━━━━━ Supplied material

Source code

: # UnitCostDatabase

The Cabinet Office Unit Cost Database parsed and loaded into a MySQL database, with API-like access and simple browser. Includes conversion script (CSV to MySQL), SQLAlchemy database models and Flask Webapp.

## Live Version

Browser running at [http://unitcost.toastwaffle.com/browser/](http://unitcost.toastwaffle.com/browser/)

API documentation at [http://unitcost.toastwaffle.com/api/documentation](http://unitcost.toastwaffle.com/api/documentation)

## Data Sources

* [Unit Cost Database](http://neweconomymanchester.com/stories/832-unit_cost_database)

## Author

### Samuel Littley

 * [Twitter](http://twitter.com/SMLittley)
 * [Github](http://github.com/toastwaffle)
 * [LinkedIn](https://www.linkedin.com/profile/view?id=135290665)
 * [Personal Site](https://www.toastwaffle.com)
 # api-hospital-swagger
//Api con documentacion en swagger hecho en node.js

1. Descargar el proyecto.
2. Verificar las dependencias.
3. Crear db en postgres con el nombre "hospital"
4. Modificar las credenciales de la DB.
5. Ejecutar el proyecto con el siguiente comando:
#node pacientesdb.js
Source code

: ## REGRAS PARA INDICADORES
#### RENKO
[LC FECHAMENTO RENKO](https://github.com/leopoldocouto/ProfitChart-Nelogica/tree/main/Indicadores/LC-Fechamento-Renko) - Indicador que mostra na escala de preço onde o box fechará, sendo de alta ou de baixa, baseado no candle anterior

━━━━━━━━━━

§ **Problem**
In the records above, collect each line with "RENKO".

§ **Task response**
#### RENKO
[LC FECHAMENTO RENKO](https://github.com/leopoldocouto/ProfitChart-Nelogica/tree/main/Indicadores/LC-Fechamento-Renko) - Indicador que mostra na escala de preço onde o box fechará, sendo de alta ou de baixa, baseado no candle anterior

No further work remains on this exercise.